In the records below, some lines contain the word "description". Copy each of them.

======== EXERCISE MATERIAL

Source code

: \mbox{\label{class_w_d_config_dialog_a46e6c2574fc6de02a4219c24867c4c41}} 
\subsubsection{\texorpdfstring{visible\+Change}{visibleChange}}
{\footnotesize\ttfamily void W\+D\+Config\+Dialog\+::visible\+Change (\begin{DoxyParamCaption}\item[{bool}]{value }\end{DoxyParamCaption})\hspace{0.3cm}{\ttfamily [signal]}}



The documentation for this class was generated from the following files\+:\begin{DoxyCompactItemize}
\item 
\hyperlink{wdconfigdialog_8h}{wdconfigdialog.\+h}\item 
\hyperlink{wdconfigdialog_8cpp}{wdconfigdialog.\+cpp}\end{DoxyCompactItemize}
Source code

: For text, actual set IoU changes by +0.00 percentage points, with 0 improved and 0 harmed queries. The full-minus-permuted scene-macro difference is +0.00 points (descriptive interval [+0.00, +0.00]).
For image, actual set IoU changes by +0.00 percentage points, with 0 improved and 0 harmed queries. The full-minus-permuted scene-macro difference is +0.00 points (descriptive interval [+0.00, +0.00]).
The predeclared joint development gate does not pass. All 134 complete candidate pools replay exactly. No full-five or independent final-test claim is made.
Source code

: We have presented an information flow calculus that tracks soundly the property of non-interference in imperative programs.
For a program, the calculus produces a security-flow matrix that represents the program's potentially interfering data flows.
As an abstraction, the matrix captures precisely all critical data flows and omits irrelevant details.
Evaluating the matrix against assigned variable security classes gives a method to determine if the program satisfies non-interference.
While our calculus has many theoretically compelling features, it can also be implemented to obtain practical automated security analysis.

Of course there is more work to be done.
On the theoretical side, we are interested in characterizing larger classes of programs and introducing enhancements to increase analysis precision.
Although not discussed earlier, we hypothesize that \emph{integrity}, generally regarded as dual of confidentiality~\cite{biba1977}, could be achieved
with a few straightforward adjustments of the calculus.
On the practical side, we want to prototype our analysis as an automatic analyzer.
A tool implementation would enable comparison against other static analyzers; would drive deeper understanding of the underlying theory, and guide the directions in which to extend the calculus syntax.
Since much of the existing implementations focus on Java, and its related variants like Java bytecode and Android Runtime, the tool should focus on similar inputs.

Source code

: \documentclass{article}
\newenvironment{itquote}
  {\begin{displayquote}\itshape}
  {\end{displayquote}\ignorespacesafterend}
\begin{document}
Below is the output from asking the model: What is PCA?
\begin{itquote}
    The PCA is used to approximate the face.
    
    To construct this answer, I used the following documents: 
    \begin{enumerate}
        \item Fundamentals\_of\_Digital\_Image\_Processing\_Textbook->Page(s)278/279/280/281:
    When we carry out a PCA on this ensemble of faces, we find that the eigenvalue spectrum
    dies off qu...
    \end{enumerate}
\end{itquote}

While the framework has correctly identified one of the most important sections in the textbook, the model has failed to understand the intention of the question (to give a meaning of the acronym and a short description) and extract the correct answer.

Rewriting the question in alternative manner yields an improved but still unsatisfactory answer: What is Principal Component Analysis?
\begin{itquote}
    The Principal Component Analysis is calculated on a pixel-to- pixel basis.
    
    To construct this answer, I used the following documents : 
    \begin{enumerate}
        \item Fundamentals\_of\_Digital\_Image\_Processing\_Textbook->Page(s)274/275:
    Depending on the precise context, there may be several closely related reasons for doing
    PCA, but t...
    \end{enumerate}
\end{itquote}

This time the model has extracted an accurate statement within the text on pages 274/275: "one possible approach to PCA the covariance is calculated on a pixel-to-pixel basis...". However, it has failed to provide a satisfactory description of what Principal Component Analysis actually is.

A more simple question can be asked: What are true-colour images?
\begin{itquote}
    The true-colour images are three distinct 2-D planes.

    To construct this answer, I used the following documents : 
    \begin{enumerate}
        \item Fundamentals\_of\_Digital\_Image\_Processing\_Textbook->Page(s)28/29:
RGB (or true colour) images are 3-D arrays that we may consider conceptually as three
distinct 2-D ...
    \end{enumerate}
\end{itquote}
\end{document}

================

ANSWER FOR THIS EXERCISE
While the framework has correctly identified one of the most important sections in the textbook, the model has failed to understand the intention of the question (to give a meaning of the acronym and a short description) and extract the correct answer.
This time the model has extracted an accurate statement within the text on pages 274/275: "one possible approach to PCA the covariance is calculated on a pixel-to-pixel basis...". However, it has failed to provide a satisfactory description of what Principal Component Analysis actually is.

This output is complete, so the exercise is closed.